National Public Radio's Sunday Weekend Edition had as their lead story a discussion of US foreign policy challenges:
http://www.npr.org/rundowns/rundown.php?prgDate=14-Nov-2004&prgId=10
("Foreign Affairs in a Second Bush term")
What was striking to me was how little Iraq figured in the discussion - yet how it had created the many situations the US faced that had no good outcomes. The failure in Iraq has so tied down the US that it cannot plausibly offer much in the way of carrots or sticks to Iran and North Korea; Russia is laughing at us (and leaking nuclear material ... one of the interesting stories to be written in the future is Putin's), any reconciliation with our allies has to begin with Bush, which isn't going to happen, and there is little that will be attempted in the Sudan.

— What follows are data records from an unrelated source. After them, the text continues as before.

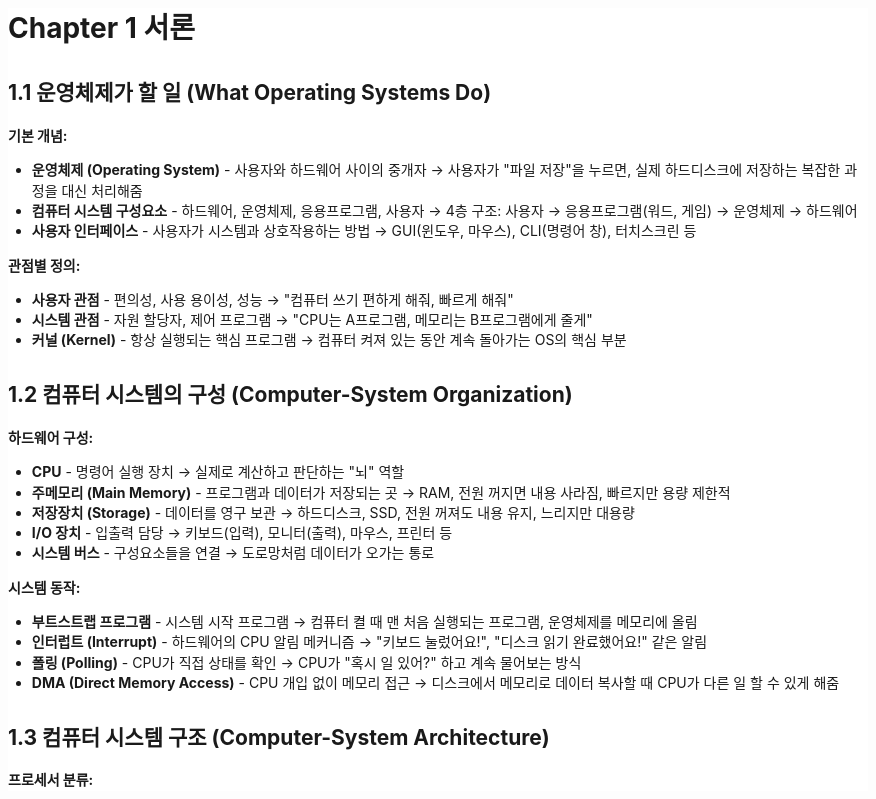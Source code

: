 # Chapter 1 서론

## **1.1 운영체제가 할 일 (What Operating Systems Do)**

**기본 개념:**

- **운영체제 (Operating System)** - 사용자와 하드웨어 사이의 중개자
  → 사용자가 "파일 저장"을 누르면, 실제 하드디스크에 저장하는 복잡한 과정을 대신 처리해줌
- **컴퓨터 시스템 구성요소** - 하드웨어, 운영체제, 응용프로그램, 사용자
  → 4층 구조: 사용자 → 응용프로그램(워드, 게임) → 운영체제 → 하드웨어
- **사용자 인터페이스** - 사용자가 시스템과 상호작용하는 방법
  → GUI(윈도우, 마우스), CLI(명령어 창), 터치스크린 등

**관점별 정의:**

- **사용자 관점** - 편의성, 사용 용이성, 성능
  → "컴퓨터 쓰기 편하게 해줘, 빠르게 해줘"
- **시스템 관점** - 자원 할당자, 제어 프로그램
  → "CPU는 A프로그램, 메모리는 B프로그램에게 줄게"
- **커널 (Kernel)** - 항상 실행되는 핵심 프로그램
  → 컴퓨터 켜져 있는 동안 계속 돌아가는 OS의 핵심 부분

## **1.2 컴퓨터 시스템의 구성 (Computer-System Organization)**

**하드웨어 구성:**

- **CPU** - 명령어 실행 장치
  → 실제로 계산하고 판단하는 "뇌" 역할
- **주메모리 (Main Memory)** - 프로그램과 데이터가 저장되는 곳
  → RAM, 전원 꺼지면 내용 사라짐, 빠르지만 용량 제한적
- **저장장치 (Storage)** - 데이터를 영구 보관
  → 하드디스크, SSD, 전원 꺼져도 내용 유지, 느리지만 대용량
- **I/O 장치** - 입출력 담당
  → 키보드(입력), 모니터(출력), 마우스, 프린터 등
- **시스템 버스** - 구성요소들을 연결
  → 도로망처럼 데이터가 오가는 통로

**시스템 동작:**

- **부트스트랩 프로그램** - 시스템 시작 프로그램
  → 컴퓨터 켤 때 맨 처음 실행되는 프로그램, 운영체제를 메모리에 올림
- **인터럽트 (Interrupt)** - 하드웨어의 CPU 알림 메커니즘
  → "키보드 눌렀어요!", "디스크 읽기 완료했어요!" 같은 알림
- **폴링 (Polling)** - CPU가 직접 상태를 확인
  → CPU가 "혹시 일 있어?" 하고 계속 물어보는 방식
- **DMA (Direct Memory Access)** - CPU 개입 없이 메모리 접근
  → 디스크에서 메모리로 데이터 복사할 때 CPU가 다른 일 할 수 있게 해줌

## **1.3 컴퓨터 시스템 구조 (Computer-System Architecture)**

**프로세서 분류:**
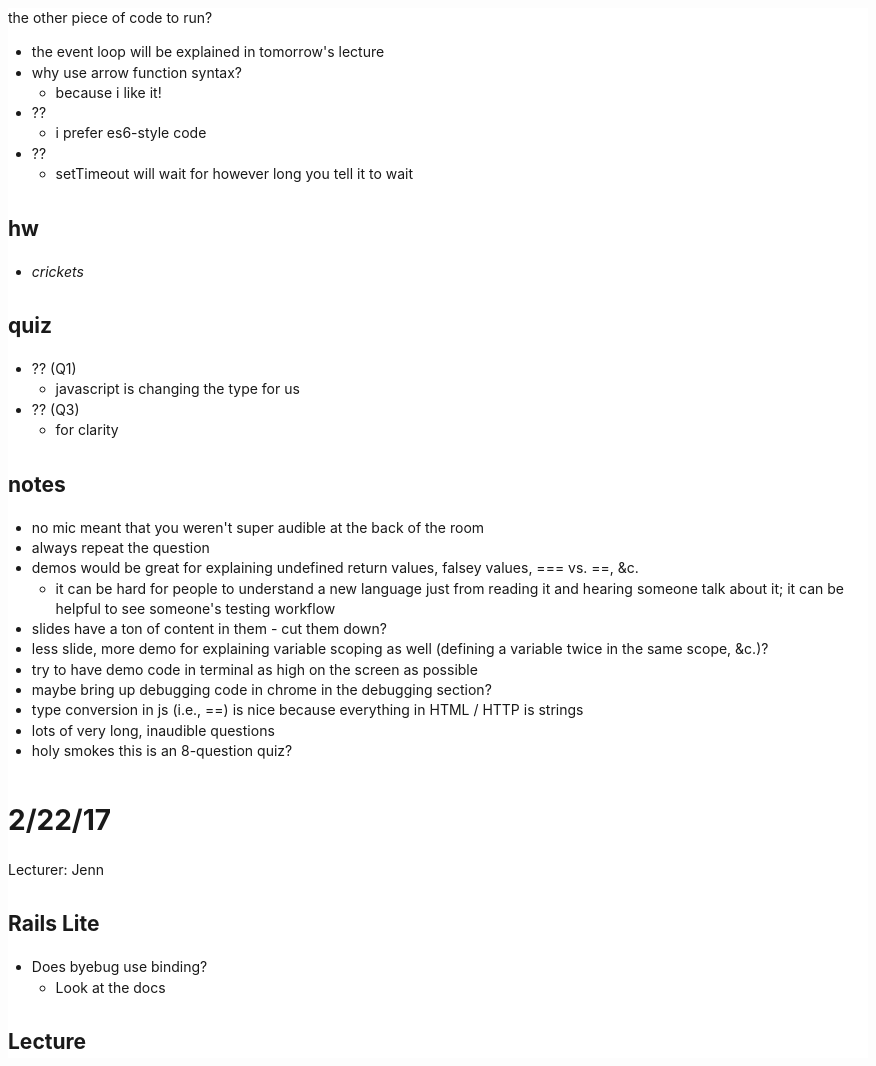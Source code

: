 the other piece of code to run?
  + the event loop will be explained in tomorrow's lecture
+ why use arrow function syntax?
  + because i like it!
+ ??
  + i prefer es6-style code
+ ??
  + setTimeout will wait for however long you tell it to wait

## hw

+ _crickets_

## quiz

+ ?? (Q1)
  + javascript is changing the type for us
+ ?? (Q3)
  + for clarity

## notes

+ no mic meant that you weren't super audible at the back of the room
+ always repeat the question
+ demos would be great for explaining undefined return values, falsey
values, === vs. ==, &c.
  + it can be hard for people to understand a new language just from
  reading it and hearing someone talk about it; it can be helpful to
  see someone's testing workflow
+ slides have a ton of content in them - cut them down?
+ less slide, more demo for explaining variable scoping as well
(defining a variable twice in the same scope, &c.)?
+ try to have demo code in terminal as high on the screen as possible
+ maybe bring up debugging code in chrome in the debugging section?
+ type conversion in js (i.e., ==) is nice because everything in HTML /
HTTP is strings
+ lots of very long, inaudible questions
+ holy smokes this is an 8-question quiz?


# 2/22/17

Lecturer: Jenn

## Rails Lite

* Does byebug use binding?
  * Look at the docs

## Lecture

Issue after issue - and the US is way, way worse off than it was wen GWB took office.
The tone of the two experts was extremely grim and stripped down - rather than using words like "failure" and "disaster," they tried to spell out the outcomes in very simple, neutral language that would convey the situation without instantly being tuned out by Bush supporters: things such as (I'm paraphrasing) - "what we want to happen may not be able to happen," "it may be that the only outcome is for us to live with the situation, "we have nothing to offer that they want."
One of the guys spoke very simply about the possibility of "losing an American city" to nuclear weapons and saying that they would have certainly leaked out of Russia or Pakistan.
You can listen to the segment by going to the link above. I listened to it twice.
Bush supporters, this is your fault.